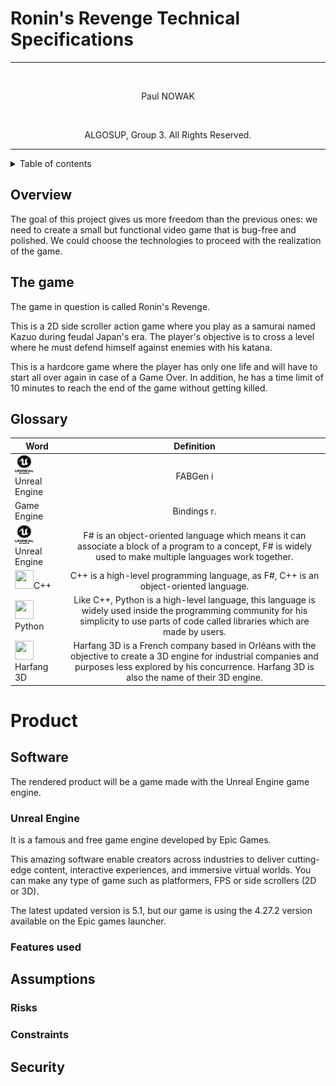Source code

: 
# Ronin's Revenge Technical Specifications

<hr>

<br>
<p align="center"> Paul NOWAK</p>
<br>

<p align="center"> ALGOSUP, Group 3. All Rights Reserved. </p>

<hr>

<details>
<summary>Table of contents</summary>

- [Introduction](#introduction)

</details>

## Overview

The goal of this project gives us more freedom than the previous ones: we need to create a small but functional video game that is bug-free and polished. We could choose the technologies to proceed with the realization of the game.



## The game

The game in question is called Ronin's Revenge. 

This is a 2D side scroller action game where you play as a samurai named Kazuo during feudal Japan's era. The player's objective is to cross a level where he must defend himself against enemies with his katana. 

This is a hardcore game where the player has only one life and will have to start all over again in case of a Game Over. In addition, he has a time limit of 10 minutes to reach the end of the game without getting killed.

## Glossary

| Word                                                                                                |                                                                                                    Definition                                                                                                    |
| --------------------------------------------------------------------------------------------------- | :--------------------------------------------------------------------------------------------------------------------------------------------------------------------------------------------------------------: |
| <img src="./Images/1200px-UE_Logo_Black_Centered.svg.png" width="30" height="30" /> <span id="Unreal Engine">Unreal Engine</span>                                                                       |                                       FABGen i                                       |
| <span id="Game Engine">Game Engine</span>                                                                 |        Bindings r.        |
| <img src="./Images/1200px-UE_Logo_Black_Centered.svg.png" width="30" height="30" /> <span id="Unreal Engine">Unreal Engine</span>               |                          F# is an object-oriented language which means it can associate a block of a program to a concept, F# is widely used to make multiple languages work together.                           |
| <img src="./Images/CppLogo.png" width="30" height="30" /><span id="C++">C++</span>                  |                                                               C++ is a high-level programming language, as F#, C++ is an object-oriented language.                                                               |
| <img src="./Images/PythonLogo.png" width="30" height="30" /><span id="Python">Python</span>         |            Like C++, Python is a high-level language, this language is widely used inside the programming community for his simplicity to use parts of code called libraries which are made by users.            |
| <img src="./Images/HarfangLogo.png" width="30" height="30" /><span id="Harfang3D">Harfang 3D</span> | Harfang 3D is a French company based in Orléans with the objective to create a 3D engine for industrial companies and purposes less explored by his concurrence. Harfang 3D is also the name of their 3D engine. |


# Product

## Software

The rendered product will be a game made with the Unreal Engine game engine.

### Unreal Engine
It is a famous and free game engine developed by Epic Games. 

This amazing software enable creators across industries to deliver cutting-edge content, interactive experiences, and immersive virtual worlds. You can make any type of game such as platformers, FPS or side scrollers (2D or 3D). 

The latest updated version is 5.1, but our game is using the 4.27.2 version available on the Epic games launcher.

### Features used

## Assumptions

### Risks

### Constraints

## Security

• **Work to complete**:
Transcribe the entries above word for word, but leave every picture out of your copy.

• **Response area**:
Source code

: 
# Ronin's Revenge Technical Specifications

<hr>

<br>
<p align="center"> Paul NOWAK</p>
<br>

<p align="center"> ALGOSUP, Group 3. All Rights Reserved. </p>

<hr>

<details>
<summary>Table of contents</summary>

- [Introduction](#introduction)

</details>

## Overview

The goal of this project gives us more freedom than the previous ones: we need to create a small but functional video game that is bug-free and polished. We could choose the technologies to proceed with the realization of the game.



## The game

The game in question is called Ronin's Revenge. 

This is a 2D side scroller action game where you play as a samurai named Kazuo during feudal Japan's era. The player's objective is to cross a level where he must defend himself against enemies with his katana. 

This is a hardcore game where the player has only one life and will have to start all over again in case of a Game Over. In addition, he has a time limit of 10 minutes to reach the end of the game without getting killed.

## Glossary

| Word                                                                                                |                                                                                                    Definition                                                                                                    |
| --------------------------------------------------------------------------------------------------- | :--------------------------------------------------------------------------------------------------------------------------------------------------------------------------------------------------------------: |
| <img src="./Images/1200px-UE_Logo_Black_Centered.svg.png" width="30" height="30" /> <span id="Unreal Engine">Unreal Engine</span>                                                                       |                                       FABGen i                                       |
| <span id="Game Engine">Game Engine</span>                                                                 |        Bindings r.        |
| <img src="./Images/1200px-UE_Logo_Black_Centered.svg.png" width="30" height="30" /> <span id="Unreal Engine">Unreal Engine</span>               |                          F# is an object-oriented language which means it can associate a block of a program to a concept, F# is widely used to make multiple languages work together.                           |
| <img src="./Images/CppLogo.png" width="30" height="30" /><span id="C++">C++</span>                  |                                                               C++ is a high-level programming language, as F#, C++ is an object-oriented language.                                                               |
| <img src="./Images/PythonLogo.png" width="30" height="30" /><span id="Python">Python</span>         |            Like C++, Python is a high-level language, this language is widely used inside the programming community for his simplicity to use parts of code called libraries which are made by users.            |
| <img src="./Images/HarfangLogo.png" width="30" height="30" /><span id="Harfang3D">Harfang 3D</span> | Harfang 3D is a French company based in Orléans with the objective to create a 3D engine for industrial companies and purposes less explored by his concurrence. Harfang 3D is also the name of their 3D engine. |


# Product

## Software

The rendered product will be a game made with the Unreal Engine game engine.

### Unreal Engine
It is a famous and free game engine developed by Epic Games. 

This amazing software enable creators across industries to deliver cutting-edge content, interactive experiences, and immersive virtual worlds. You can make any type of game such as platformers, FPS or side scrollers (2D or 3D). 

The latest updated version is 5.1, but our game is using the 4.27.2 version available on the Epic games launcher.

### Features used

## Assumptions

### Risks

### Constraints

## Security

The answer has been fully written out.